* Activity
Exactly the lines starting at the line containing "Deep learning techniques" and ending at the line containing "Currently, VAE-based data" are to be written out from the listing below, both included.
(Data extracts Opens)
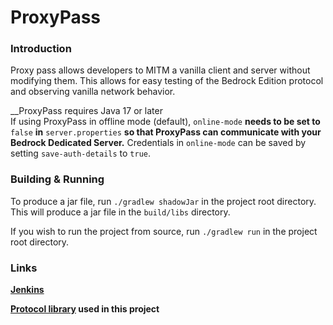 # ProxyPass

### Introduction

Proxy pass allows developers to MITM a vanilla client and server without modifying them. This allows for easy testing 
of the Bedrock Edition protocol and observing vanilla network behavior.

__ProxyPass requires  Java 17 or later<br>
If using ProxyPass in offline mode (default), `online-mode` __needs to be set to__ `false` __in__ `server.properties` __so that ProxyPass can communicate with your Bedrock Dedicated Server.__
Credentials in `online-mode` can be saved by setting `save-auth-details` to `true`.

### Building & Running
To produce a jar file, run `./gradlew shadowJar` in the project root directory. This will produce a jar file in the `build/libs` directory.

If you wish to run the project from source, run `./gradlew run` in the project root directory.

### Links

__[Jenkins](https://ci.opencollab.dev/job/NukkitX/job/ProxyPass/job/master/)__

__[Protocol library](https://github.com/CloudburstMC/Protocol) used in this project__
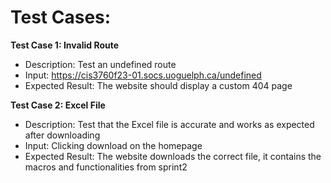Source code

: # Test Cases:

**Test Case 1: Invalid Route**
- Description: Test an undefined route
- Input: https://cis3760f23-01.socs.uoguelph.ca/undefined
- Expected Result: The website should display a custom 404 page

**Test Case 2: Excel File**
- Description: Test that the Excel file is accurate and works as expected after downloading
- Input: Clicking download on the homepage
- Expected Result: The website downloads the correct file, it contains the macros and functionalities from sprint2
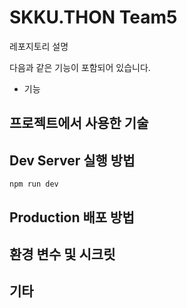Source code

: # SKKU.THON Team5

레포지토리 설명

다음과 같은 기능이 포함되어 있습니다.

- 기능

## 프로젝트에서 사용한 기술

## Dev Server 실행 방법

`npm run dev`

## Production 배포 방법

## 환경 변수 및 시크릿

## 기타

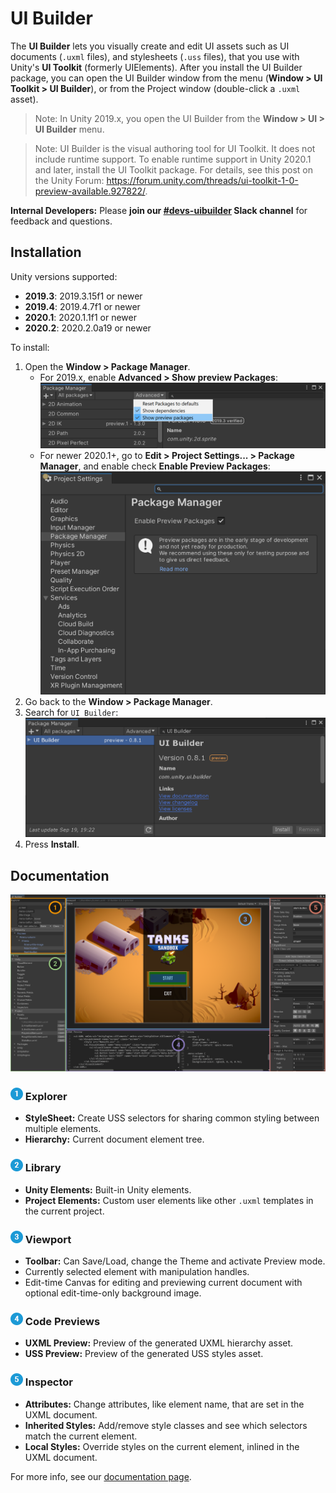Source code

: # UI Builder

The **UI Builder** lets you visually create and edit UI assets such as UI documents (`.uxml` files), and stylesheets (`.uss` files), that you use with Unity's **UI Toolkit** (formerly UIElements). After you install the UI Builder package, you can open the UI Builder window from the menu (**Window > UI Toolkit > UI Builder**), or from the Project window (double-click a `.uxml` asset).

> Note: In Unity 2019.x, you open the UI Builder from the **Window > UI > UI Builder** menu.

> Note: UI Builder is the visual authoring tool for UI Toolkit. It does not include runtime support. To enable runtime support in Unity 2020.1 and later, install the UI Toolkit package. For details, see this post on the Unity Forum: https://forum.unity.com/threads/ui-toolkit-1-0-preview-available.927822/.

**Internal Developers:** Please **join our [#devs-uibuilder](https://unity.slack.com/archives/CJ3TX00QJ) Slack channel** for feedback and questions.

## Installation

Unity versions supported:
- **2019.3**: 2019.3.15f1 or newer
- **2019.4**: 2019.4.7f1 or newer
- **2020.1**: 2020.1.1f1 or newer
- **2020.2**: 2020.2.0a19 or newer

To install:
1. Open the **Window > Package Manager**.
    * For 2019.x, enable **Advanced > Show preview Packages**: ![Enable Preview Packages](Documentation~/images/InstallationPackageManagerAdvancedOptions.png)
    * For newer 2020.1+, go to **Edit > Project Settings... > Package Manager**, and enable check **Enable Preview Packages**:
    ![Enable Preview Packages (new)](Documentation~/images/InstallationPackageManagerEnablePreview.png)
1. Go back to the **Window > Package Manager**.
1. Search for `UI Builder`:![Search Package Manager](Documentation~/images/InstallationPackageManagerSearch.png)
1. Press **Install**.

## Documentation

![UI Builder Main Window](Documentation~/images/UIBuilderAnnotatedMainWindow.png)

### ![1](Documentation~/images/Numeral_1_half.png) Explorer
* **StyleSheet:** Create USS selectors for sharing common styling between multiple elements.
* **Hierarchy:** Current document element tree.
### ![2](Documentation~/images/Numeral_2_half.png) Library
* **Unity Elements:** Built-in Unity elements.
* **Project Elements:** Custom user elements like other `.uxml` templates in the current project.
### ![3](Documentation~/images/Numeral_3_half.png) Viewport
* **Toolbar:** Can Save/Load, change the Theme and activate Preview mode.
* Currently selected element with manipulation handles.
* Edit-time Canvas for editing and previewing current document with optional edit-time-only background image.
### ![4](Documentation~/images/Numeral_4_half.png) Code Previews
* **UXML Preview:** Preview of the generated UXML hierarchy asset.
* **USS Preview:** Preview of the generated USS styles asset.
### ![5](Documentation~/images/Numeral_5_half.png) Inspector
* **Attributes:** Change attributes, like element name, that are set in the UXML document.
* **Inherited Styles:** Add/remove style classes and see which selectors match the current element.
* **Local Styles:** Override styles on the current element, inlined in the UXML document.

For more info, see our [documentation page](Documentation~/index.md).
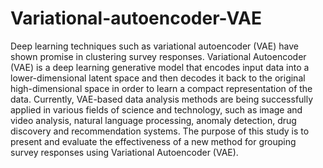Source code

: # Variational-autoencoder-VAE
Deep learning techniques such as variational autoencoder (VAE) have shown promise in clustering survey responses. 
Variational Autoencoder (VAE) is a deep learning generative model that encodes input data into a lower-dimensional latent space and then decodes it back to the original high-dimensional space in order to learn a compact representation of the data. 
Currently, VAE-based data analysis methods are being successfully applied in various fields of science and technology, such as image and video analysis, natural language processing, anomaly detection, drug discovery and recommendation systems.
The purpose of this study is to present and evaluate the effectiveness of a new method for grouping survey responses using Variational Autoencoder (VAE).  
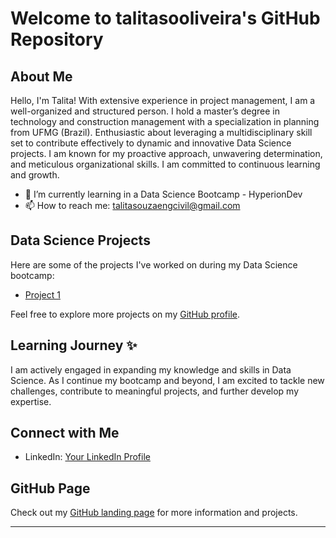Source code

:# Welcome to talitasooliveira's GitHub Repository

## About Me
Hello, I'm Talita! With extensive experience in project management, I am a well-organized and structured person. I hold a master’s degree in technology and construction management with a specialization in planning from UFMG (Brazil). Enthusiastic about leveraging a multidisciplinary skill set to contribute effectively to dynamic and innovative Data Science projects. I am known for my proactive approach, unwavering determination, and meticulous organizational skills. I am committed to continuous learning and growth.

- 🌱 I’m currently learning in a Data Science Bootcamp - HyperionDev
- 📫 How to reach me: talitasouzaengcivil@gmail.com

## Data Science Projects
Here are some of the projects I've worked on during my Data Science bootcamp:

- [Project 1](https://github.com/talitasooliveira/Data-Science)

Feel free to explore more projects on my [GitHub profile](https://github.com/talitasooliveira).

## Learning Journey ✨
I am actively engaged in expanding my knowledge and skills in Data Science. As I continue my bootcamp and beyond, I am excited to tackle new challenges, contribute to meaningful projects, and further develop my expertise.

## Connect with Me
- LinkedIn: [Your LinkedIn Profile](https://www.linkedin.com/in/talita-de-souza-oliveira-321777127/)

## GitHub Page
Check out my [GitHub landing page](https://github.com/talitasooliveira) for more information and projects.

---
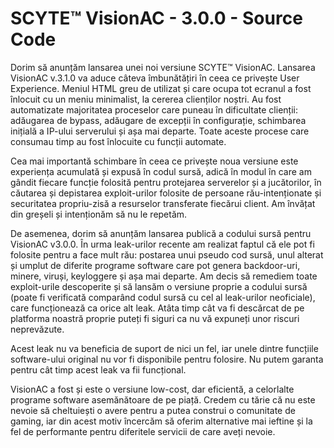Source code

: # SCYTE™ VisionAC - 3.0.0 - Source Code

Dorim să anunțăm lansarea unei noi versiune SCYTE™ VisionAC. Lansarea VisionAC v.3.1.0 va aduce câteva îmbunătățiri în ceea ce privește User Experience. Meniul HTML greu de utilizat și care ocupa tot ecranul a fost înlocuit cu un meniu minimalist, la cererea clienților noștri. Au fost automatizate majoritatea proceselor care puneau în dificultate clienții: adăugarea de bypass, adăugare de excepții în configurație, schimbarea inițială a IP-ului serverului și așa mai departe. Toate aceste procese care consumau timp au fost înlocuite cu funcții automate. 

Cea mai importantă schimbare în ceea ce privește noua versiune este experiența acumulată și expusă în codul sursă, adică în modul în care am gândit fiecare funcție folosită pentru protejarea serverelor și a jucătorilor, în căutarea și depistarea exploit-urilor folosite de persoane rău-intenționate și securitatea propriu-zisă a resurselor transferate fiecărui client. Am învățat din greșeli și intenționăm să nu le repetăm.

De asemenea, dorim să anunțăm lansarea publică a codului sursă pentru VisionAC v3.0.0. În urma leak-urilor recente am realizat faptul că ele pot fi folosite pentru a face mult rău: postarea unui pseudo cod sursă, unul alterat și umplut de diferite programe software care pot genera backdoor-uri, minere, viruși, keyloggere și așa mai departe. Am decis să remediem toate exploit-urile descoperite și să lansăm o versiune proprie a codului sursă (poate fi verificată comparând codul sursă cu cel al leak-urilor neoficiale), care funcționează ca orice alt leak. Atâta timp cât va fi descărcat de pe platforma noastră proprie puteți fi siguri ca nu vă expuneți unor riscuri neprevăzute.

Acest leak nu va beneficia de suport de nici un fel, iar unele dintre funcțiile software-ului original nu vor fi disponibile pentru folosire. Nu putem garanta pentru cât timp acest leak va fii funcțional.

VisionAC a fost și este o versiune low-cost, dar eficientă, a celorlalte programe software asemănătoare de pe piață. Credem cu tărie că nu este nevoie să cheltuiești o avere pentru a putea construi o comunitate de gaming, iar din acest motiv încercăm să oferim alternative mai ieftine și la fel de performante pentru diferitele servicii de care aveți nevoie.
(Data extracts Closes)
* Reply
Deep learning techniques such as variational autoencoder (VAE) have shown promise in clustering survey responses. 
Variational Autoencoder (VAE) is a deep learning generative model that encodes input data into a lower-dimensional latent space and then decodes it back to the original high-dimensional space in order to learn a compact representation of the data. 
Currently, VAE-based data analysis methods are being successfully applied in various fields of science and technology, such as image and video analysis, natural language processing, anomaly detection, drug discovery and recommendation systems.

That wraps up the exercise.